VPN Router-to-Router tunneling protocols

Applies To: Windows Server 2003, Windows Server 2003 R2, Windows Server 2003 with SP1, Windows Server 2003 with SP2

Tunneling protocols

Routing and Remote Access provides two tunneling protocols for creating router-to-router VPN connections:

  • Point-to-Point Tunneling Protocol (PPTP)

  • Layer Two Tunneling Protocol (L2TP)

Note

  • On Windows Server 2003, Web Edition, and Windows Server 2003, Standard Edition, you can create up to 1,000 Point-to-Point Tunneling protocol (PPTP) ports, and you can create up to 1,000 Layer Two Tunneling protocol (L2TP) ports. However, Windows Server 2003, Web Edition, can accept only one virtual private network (VPN) connection at a time. Windows Server 2003, Standard Edition, can accept up to 1,000 concurrent VPN connections. If 1,000 VPN clients are connected, further connection attempts are denied until the number of connections falls below 1,000.

PPTP

PPTP is a VPN tunneling protocol.

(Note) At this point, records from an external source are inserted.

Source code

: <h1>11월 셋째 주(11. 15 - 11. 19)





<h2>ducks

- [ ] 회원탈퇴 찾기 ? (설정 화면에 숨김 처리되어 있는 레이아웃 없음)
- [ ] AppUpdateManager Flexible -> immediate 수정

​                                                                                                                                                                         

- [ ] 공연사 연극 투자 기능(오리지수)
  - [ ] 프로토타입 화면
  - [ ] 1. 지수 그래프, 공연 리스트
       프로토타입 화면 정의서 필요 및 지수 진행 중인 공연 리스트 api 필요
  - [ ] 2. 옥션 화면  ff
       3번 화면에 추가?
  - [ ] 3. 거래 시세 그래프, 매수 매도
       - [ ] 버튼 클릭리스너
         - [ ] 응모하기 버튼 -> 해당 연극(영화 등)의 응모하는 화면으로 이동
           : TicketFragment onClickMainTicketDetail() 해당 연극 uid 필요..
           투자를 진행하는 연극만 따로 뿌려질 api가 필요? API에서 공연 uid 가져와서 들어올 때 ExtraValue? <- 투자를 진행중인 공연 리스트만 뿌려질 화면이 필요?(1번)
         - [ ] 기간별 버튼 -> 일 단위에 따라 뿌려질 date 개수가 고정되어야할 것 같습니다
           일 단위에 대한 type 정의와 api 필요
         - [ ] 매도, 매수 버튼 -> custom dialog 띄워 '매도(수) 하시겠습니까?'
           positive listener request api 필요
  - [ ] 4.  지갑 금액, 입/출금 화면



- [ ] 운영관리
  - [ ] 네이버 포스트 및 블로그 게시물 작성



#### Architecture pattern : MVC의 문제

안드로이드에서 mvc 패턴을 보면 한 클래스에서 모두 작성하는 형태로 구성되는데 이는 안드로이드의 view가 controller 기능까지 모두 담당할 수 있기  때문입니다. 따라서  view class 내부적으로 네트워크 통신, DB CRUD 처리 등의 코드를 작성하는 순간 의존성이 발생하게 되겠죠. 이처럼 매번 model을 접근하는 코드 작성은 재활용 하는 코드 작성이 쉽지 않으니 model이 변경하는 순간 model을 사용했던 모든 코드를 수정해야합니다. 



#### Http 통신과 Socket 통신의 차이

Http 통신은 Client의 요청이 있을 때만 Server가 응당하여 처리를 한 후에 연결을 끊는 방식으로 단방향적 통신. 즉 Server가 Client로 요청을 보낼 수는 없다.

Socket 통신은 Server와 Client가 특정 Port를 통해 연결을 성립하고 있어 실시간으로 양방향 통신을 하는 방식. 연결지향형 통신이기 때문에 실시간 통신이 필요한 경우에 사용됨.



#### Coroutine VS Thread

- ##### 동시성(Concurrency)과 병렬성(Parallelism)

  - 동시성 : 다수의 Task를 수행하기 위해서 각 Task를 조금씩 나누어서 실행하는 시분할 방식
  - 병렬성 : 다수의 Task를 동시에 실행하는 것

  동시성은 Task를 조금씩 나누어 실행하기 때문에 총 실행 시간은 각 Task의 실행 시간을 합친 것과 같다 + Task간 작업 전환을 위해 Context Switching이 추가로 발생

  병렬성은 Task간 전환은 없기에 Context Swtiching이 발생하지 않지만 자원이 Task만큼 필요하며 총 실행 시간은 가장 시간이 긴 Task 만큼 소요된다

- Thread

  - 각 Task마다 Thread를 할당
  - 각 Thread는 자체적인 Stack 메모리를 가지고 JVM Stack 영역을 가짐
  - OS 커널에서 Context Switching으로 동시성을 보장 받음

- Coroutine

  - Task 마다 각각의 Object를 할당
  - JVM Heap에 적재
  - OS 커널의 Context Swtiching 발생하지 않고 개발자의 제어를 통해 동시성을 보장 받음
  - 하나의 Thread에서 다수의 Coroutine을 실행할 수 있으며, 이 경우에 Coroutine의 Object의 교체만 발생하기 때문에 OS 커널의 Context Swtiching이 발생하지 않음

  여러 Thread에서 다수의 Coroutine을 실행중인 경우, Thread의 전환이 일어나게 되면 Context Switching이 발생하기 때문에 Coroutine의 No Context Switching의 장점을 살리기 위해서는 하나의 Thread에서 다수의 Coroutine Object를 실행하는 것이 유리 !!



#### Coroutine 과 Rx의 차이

PPTP is an extension of the Point-to-Point Protocol (PPP) and leverages the authentication, compression, and encryption mechanisms of PPP.

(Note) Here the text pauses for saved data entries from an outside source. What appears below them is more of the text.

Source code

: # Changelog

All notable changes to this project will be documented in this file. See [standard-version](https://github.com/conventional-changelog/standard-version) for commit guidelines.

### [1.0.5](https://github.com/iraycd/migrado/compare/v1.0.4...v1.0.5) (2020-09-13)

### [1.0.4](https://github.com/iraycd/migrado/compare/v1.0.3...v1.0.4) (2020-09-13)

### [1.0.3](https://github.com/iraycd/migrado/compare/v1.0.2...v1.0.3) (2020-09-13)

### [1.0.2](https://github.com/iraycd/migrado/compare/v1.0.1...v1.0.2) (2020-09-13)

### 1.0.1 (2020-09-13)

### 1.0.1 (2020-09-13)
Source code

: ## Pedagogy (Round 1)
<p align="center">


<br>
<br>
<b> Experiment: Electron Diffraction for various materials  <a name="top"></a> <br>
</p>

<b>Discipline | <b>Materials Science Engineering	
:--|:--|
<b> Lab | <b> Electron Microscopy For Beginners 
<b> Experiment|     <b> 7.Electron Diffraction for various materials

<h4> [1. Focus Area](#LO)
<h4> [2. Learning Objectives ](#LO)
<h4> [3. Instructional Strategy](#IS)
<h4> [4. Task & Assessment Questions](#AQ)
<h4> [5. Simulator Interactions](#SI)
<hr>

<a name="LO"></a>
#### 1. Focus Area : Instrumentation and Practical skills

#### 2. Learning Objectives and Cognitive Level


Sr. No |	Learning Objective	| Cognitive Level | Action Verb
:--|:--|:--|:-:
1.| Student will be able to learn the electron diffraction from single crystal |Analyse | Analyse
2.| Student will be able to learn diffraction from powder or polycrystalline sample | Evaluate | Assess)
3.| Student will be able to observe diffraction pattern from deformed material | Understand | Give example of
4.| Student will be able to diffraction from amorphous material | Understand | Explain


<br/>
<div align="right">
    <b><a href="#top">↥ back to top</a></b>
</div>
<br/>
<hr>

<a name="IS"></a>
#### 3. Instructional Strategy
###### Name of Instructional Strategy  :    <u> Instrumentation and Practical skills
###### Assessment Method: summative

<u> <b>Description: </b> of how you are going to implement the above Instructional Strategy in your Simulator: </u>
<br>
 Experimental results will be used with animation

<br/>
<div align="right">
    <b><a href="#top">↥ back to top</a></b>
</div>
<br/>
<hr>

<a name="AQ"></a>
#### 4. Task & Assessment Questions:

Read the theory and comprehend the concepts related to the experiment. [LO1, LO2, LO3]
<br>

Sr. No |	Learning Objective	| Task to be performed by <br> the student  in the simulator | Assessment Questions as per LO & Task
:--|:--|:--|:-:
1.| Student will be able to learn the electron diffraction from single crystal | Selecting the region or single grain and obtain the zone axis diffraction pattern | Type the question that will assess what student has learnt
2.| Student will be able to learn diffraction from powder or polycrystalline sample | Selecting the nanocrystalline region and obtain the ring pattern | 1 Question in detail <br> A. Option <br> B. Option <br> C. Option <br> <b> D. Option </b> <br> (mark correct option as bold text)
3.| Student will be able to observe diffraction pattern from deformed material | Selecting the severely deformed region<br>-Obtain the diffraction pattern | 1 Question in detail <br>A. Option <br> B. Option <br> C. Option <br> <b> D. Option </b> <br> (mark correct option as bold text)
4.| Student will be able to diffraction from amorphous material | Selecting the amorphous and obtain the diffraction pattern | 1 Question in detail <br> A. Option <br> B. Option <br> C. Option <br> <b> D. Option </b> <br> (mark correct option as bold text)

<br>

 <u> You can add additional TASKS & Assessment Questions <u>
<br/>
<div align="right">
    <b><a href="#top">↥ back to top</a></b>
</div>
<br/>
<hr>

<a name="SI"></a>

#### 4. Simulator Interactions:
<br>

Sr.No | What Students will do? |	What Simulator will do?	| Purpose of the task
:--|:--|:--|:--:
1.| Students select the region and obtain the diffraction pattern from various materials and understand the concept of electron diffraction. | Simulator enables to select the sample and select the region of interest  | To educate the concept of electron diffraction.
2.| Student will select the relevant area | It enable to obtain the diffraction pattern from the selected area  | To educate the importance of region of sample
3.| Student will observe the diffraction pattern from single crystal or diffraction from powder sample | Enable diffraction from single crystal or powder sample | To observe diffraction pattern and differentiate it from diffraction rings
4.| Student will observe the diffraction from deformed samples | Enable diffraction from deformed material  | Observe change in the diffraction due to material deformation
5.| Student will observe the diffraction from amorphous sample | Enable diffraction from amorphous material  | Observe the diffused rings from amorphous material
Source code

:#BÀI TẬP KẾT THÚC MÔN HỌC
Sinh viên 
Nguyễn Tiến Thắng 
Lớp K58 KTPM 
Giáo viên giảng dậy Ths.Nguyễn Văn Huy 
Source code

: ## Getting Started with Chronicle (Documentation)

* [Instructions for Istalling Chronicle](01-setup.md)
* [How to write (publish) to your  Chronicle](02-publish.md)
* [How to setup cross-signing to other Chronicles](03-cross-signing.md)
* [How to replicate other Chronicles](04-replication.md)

PPTP is installed with TCP/IP. By default, Routing and Remote Access is configured for five PPTP ports. To increase the number of PPTP ports, see Add PPTP or L2TP ports. You can enable PPTP ports for inbound remote access and demand-dial routing connections by using the Routing and Remote Access Server Setup Wizard. To enable PPTP ports for routing after the wizard is run, see Enable routing on ports.

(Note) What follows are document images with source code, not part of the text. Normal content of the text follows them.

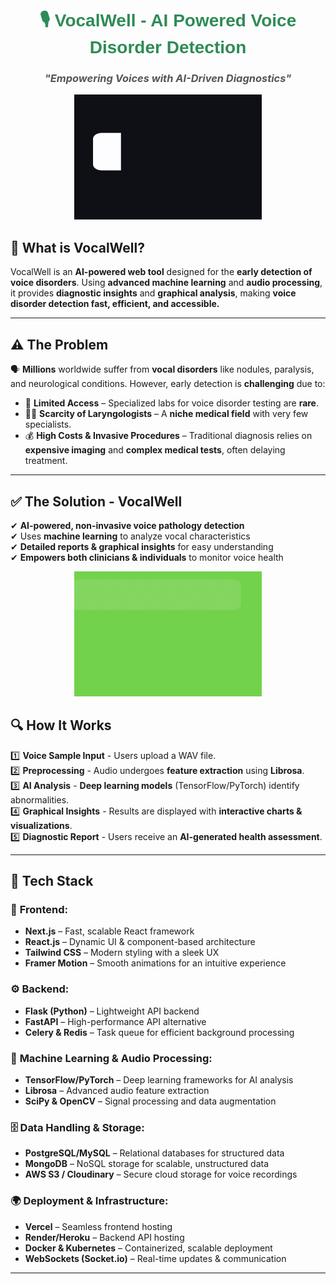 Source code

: <div align="center">
  <h1 style="color: #2E8B57; font-family: Arial, sans-serif; font-weight: bold;">
    🎙️ VocalWell - AI Powered Voice Disorder Detection
  </h1>
  <h3 style="color: #555; font-style: italic;">
    "Empowering Voices with AI-Driven Diagnostics"
  </h3>
</div>
<p align="center">
  <img src="assets/Healthiswealth-ezgif.com-video-to-gif-converter.gif" alt="VocalWell Interface" width="300px" height="200px">
</p>


## 🌟 What is VocalWell?
VocalWell is an **AI-powered web tool** designed for the **early detection of voice disorders**. Using **advanced machine learning** and **audio processing**, it provides **diagnostic insights** and **graphical analysis**, making **voice disorder detection fast, efficient, and accessible.**  

---

## ⚠️ The Problem  
🗣️ **Millions** worldwide suffer from **vocal disorders** like nodules, paralysis, and neurological conditions. However, early detection is **challenging** due to:  

- 🚫 **Limited Access** – Specialized labs for voice disorder testing are **rare**.  
- 👨‍⚕️ **Scarcity of Laryngologists** – A **niche medical field** with very few specialists.  
- 💰 **High Costs & Invasive Procedures** – Traditional diagnosis relies on **expensive imaging** and **complex medical tests**, often delaying treatment.  

---

## ✅ The Solution - VocalWell  
✔ **AI-powered, non-invasive voice pathology detection**  
✔ Uses **machine learning** to analyze vocal characteristics  
✔ **Detailed reports & graphical insights** for easy understanding  
✔ **Empowers both clinicians & individuals** to monitor voice health  


<p align="center">
  <img src="assets/hw-ezgif.com-video-to-gif-converter.gif" alt="VocalWell Interface" width="300px" height="200px">
</p>


## 🔍 How It Works  
1️⃣ **Voice Sample Input** - Users upload a WAV file.  
2️⃣ **Preprocessing** - Audio undergoes **feature extraction** using **Librosa**.  
3️⃣ **AI Analysis** - **Deep learning models** (TensorFlow/PyTorch) identify abnormalities.  
4️⃣ **Graphical Insights** - Results are displayed with **interactive charts & visualizations**.  
5️⃣ **Diagnostic Report** - Users receive an **AI-generated health assessment**.  

---

## 🚀 Tech Stack  

### 🎨 **Frontend:**  
- **Next.js** – Fast, scalable React framework  
- **React.js** – Dynamic UI & component-based architecture  
- **Tailwind CSS** – Modern styling with a sleek UX  
- **Framer Motion** – Smooth animations for an intuitive experience  

### ⚙ **Backend:**  
- **Flask (Python)** – Lightweight API backend  
- **FastAPI** – High-performance API alternative  
- **Celery & Redis** – Task queue for efficient background processing  

### 🤖 **Machine Learning & Audio Processing:**  
- **TensorFlow/PyTorch** – Deep learning frameworks for AI analysis  
- **Librosa** – Advanced audio feature extraction  
- **SciPy & OpenCV** – Signal processing and data augmentation  

### 🗄️ **Data Handling & Storage:**  
- **PostgreSQL/MySQL** – Relational databases for structured data  
- **MongoDB** – NoSQL storage for scalable, unstructured data  
- **AWS S3 / Cloudinary** – Secure cloud storage for voice recordings  

### 🌍 **Deployment & Infrastructure:**  
- **Vercel** – Seamless frontend hosting  
- **Render/Heroku** – Backend API hosting  
- **Docker & Kubernetes** – Containerized, scalable deployment  
- **WebSockets (Socket.io)** – Real-time updates & communication  

---
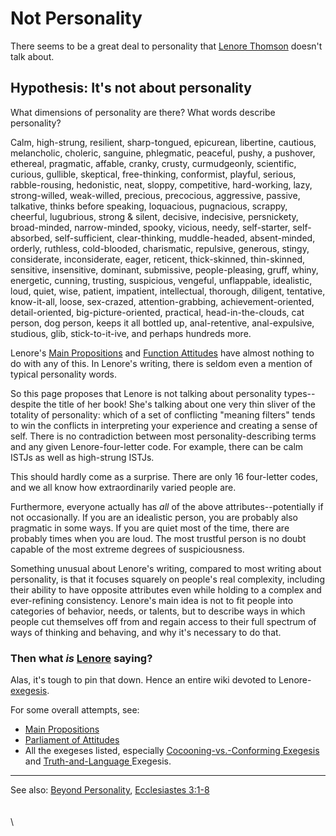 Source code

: # Not Personality

There seems to be a great deal to personality that [Lenore Thomson](https://web.archive.org/web/20051119065129/http://greenlightwiki.com/lenore-exegesis/Lenore_Thomson) doesn't talk about.

## Hypothesis: It's not about personality

What dimensions of personality are there? What words describe personality?

Calm, high-strung, resilient, sharp-tongued, epicurean, libertine, cautious, melancholic, choleric, sanguine, phlegmatic, peaceful, pushy, a pushover, ethereal, pragmatic, affable, cranky, crusty, curmudgeonly, scientific, curious, gullible, skeptical, free-thinking, conformist, playful, serious, rabble-rousing, hedonistic, neat, sloppy, competitive, hard-working, lazy, strong-willed, weak-willed, precious, precocious, aggressive, passive, talkative, thinks before speaking, loquacious, pugnacious, scrappy, cheerful, lugubrious, strong & silent, decisive, indecisive, persnickety, broad-minded, narrow-minded, spooky, vicious, needy, self-starter, self-absorbed, self-sufficient, clear-thinking, muddle-headed, absent-minded, orderly, ruthless, cold-blooded, charismatic, repulsive, generous, stingy, considerate, inconsiderate, eager, reticent, thick-skinned, thin-skinned, sensitive, insensitive, dominant, submissive, people-pleasing, gruff, whiny, energetic, cunning, trusting, suspicious, vengeful, unflappable, idealistic, loud, quiet, wise, patient, impatient, intellectual, thorough, diligent, tentative, know-it-all, loose, sex-crazed, attention-grabbing, achievement-oriented, detail-oriented, big-picture-oriented, practical, head-in-the-clouds, cat person, dog person, keeps it all bottled up, anal-retentive, anal-expulsive, studious, glib, stick-to-it-ive, and perhaps hundreds more.

Lenore's [Main Propositions](../../fundamentals/main-propositions/) and [Function Attitudes](../../fundamentals/function-attitude/) have almost nothing to do with any of this. In Lenore's writing, there is seldom even a mention of typical personality words.

So this page proposes that Lenore is not talking about personality types--despite the title of her book! She's talking about one very thin sliver of the totality of personality: which of a set of conflicting "meaning filters" tends to win the conflicts in interpreting your experience and creating a sense of self. There is no contradiction between most personality-describing terms and any given Lenore-four-letter code. For example, there can be calm ISTJs as well as high-strung ISTJs.

This should hardly come as a surprise. There are only 16 four-letter codes, and we all know how extraordinarily varied people are.

Furthermore, everyone actually has _all_ of the above attributes--potentially if not occasionally. If you are an idealistic person, you are probably also pragmatic in some ways. If you are quiet most of the time, there are probably times when you are loud. The most trustful person is no doubt capable of the most extreme degrees of suspiciousness.

Something unusual about Lenore's writing, compared to most writing about personality, is that it focuses squarely on people's real complexity, including their ability to have opposite attributes even while holding to a complex and ever-refining consistency. Lenore's main idea is not to fit people into categories of behavior, needs, or talents, but to describe ways in which people cut themselves off from and regain access to their full spectrum of ways of thinking and behaving, and why it's necessary to do that.

### Then what _is_ [Lenore](https://web.archive.org/web/20051119065129/http://greenlightwiki.com/lenore-exegesis/Lenore) saying?

Alas, it's tough to pin that down. Hence an entire wiki devoted to Lenore-[exegesis](../exegesis/).

For some overall attempts, see:

* [Main Propositions](../../fundamentals/main-propositions/)
* [Parliament of Attitudes](../parliament-of-attitudes.md)
* All the exegeses listed, especially [Cocooning-vs.-Conforming Exegesis](../cocooning-vs.-conforming.md) and [Truth-and-Language ](../truth-and-language.md)Exegesis.

***

See also: [Beyond Personality](https://web.archive.org/web/20051119065129/http://greenlightwiki.com/lenore-exegesis/Beyond_Personality), [Ecclesiastes 3:1-8](https://web.archive.org/web/20051119065129/http://www.blueletterbible.org/cgi-bin/tools/printer-friendly.pl?book=Ecc\&chapter=3\&startv=1\&endv=8\&version=kjv\&Go.x=33\&Go.y=12)\
\
\
\
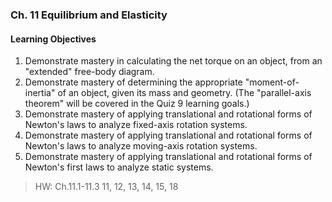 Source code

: ### Ch. 11 Equilibrium and Elasticity

#### Learning Objectives
1. Demonstrate mastery in calculating the net torque on an object, from an "extended" free-body diagram.
2. Demonstrate mastery of determining the appropriate "moment-of-inertia" of an object, given its mass and geometry.   (The "parallel-axis theorem" will be covered in the Quiz 9 learning goals.)
3. Demonstrate mastery of applying translational and rotational forms of Newton's laws to analyze fixed-axis rotation systems.
4. Demonstrate mastery of applying translational and rotational forms of Newton's laws to analyze moving-axis rotation systems.
5. Demonstrate mastery of applying translational and rotational forms of Newton's first laws to analyze static systems.

> HW: Ch.11.1-11.3
11, 12, 13, 14, 15, 18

Two primary services of virtual private networking are encapsulation and encryption.

Encapsulation

A PPP frame containing an IP datagram is wrapped with a Generic Routing Encapsulation (GRE) header and an IP header. In the IP header is the source and destination IP address that correspond to the VPN client and VPN server.

The following illustration shows PPTP encapsulation for a PPP frame.

PPTP encapsulation

Encryption

The PPP frame is encrypted with Microsoft Point-to-Point Encryption (MPPE) by using encryption keys generated from the MS-CHAP or EAP-TLS authentication process. Virtual private networking clients must use either the MS-CHAP or EAP-TLS authentication protocol in order to encrypt PPP payloads. PPTP does not provide encryption services. PPTP encapsulates a previously encrypted PPP frame.

Note

  • It is possible to have a nonencrypted PPTP connection where the PPP payload is sent in plaintext. However, a nonencrypted PPTP connection is not recommended for virtual private network connections over the Internet because communications of this type are not secure.

L2TP

L2TP is an industry-standard Internet tunnelling protocol that provides encapsulation for sending PPP frames across packet-oriented media. Like PPTP, L2TP leverages the authentication and compression mechanisms of PPP. Unlike PPTP, L2TP does not utilize Microsoft Point-to-Point Encryption (MPPE) to encrypt PPP frames. L2TP relies on Internet Protocol security (IPSec) for encryption services.

The result is that L2TP-based virtual private networking connections are a combination of L2TP and IPSec. Both L2TP and IPSec must be supported by both routers. For more information about IPSec, see Internet Protocol Security Overview. L2TP is described in RFC 2661.

L2TP is installed with TCP/IP. By default, Routing and Remote Access is configured for five L2TP ports. To increase the number of L2TP ports, see Add PPTP or L2TP ports. You can enable L2TP ports for inbound remote access and demand-dial routing connections by using the Routing and Remote Access Server Setup Wizard. To enable L2TP ports for routing after the wizard is run, see Enable routing on ports.

Two primary services of virtual private networking are encapsulation and encryption.

Encapsulation

Encapsulation for L2TP over IPSec packets consists of two layers of encapsulation.

  1. L2TP encapsulation

    A PPP frame containing an IP datagram is wrapped with an L2TP header and a UDP header.

  2. IPSec encapsulation

    The resulting L2TP message is then wrapped with an IPSec Encapsulating Security Payload (ESP) header and trailer, an IPSec Authentication trailer that provides message integrity and authentication, and a final IP header. In the IP header is the source and destination IP address that correspond to the VPN client and VPN server.

The following illustration shows L2TP and IPSec encapsulation for a PPP frame.

L2TP and IPSec encapsulation

Encryption

The L2TP message is encrypted with DES and 3DES encryption algorithms by using encryption keys generated from the IPSec authentication process.

Note

  • It is possible to have a non-IPSec-based (nonencrypted) L2TP connection where the PPP payload is sent in plaintext. However, a nonencrypted L2TP connection is not recommended for virtual private network connections over the Internet because communications of this type are not secure.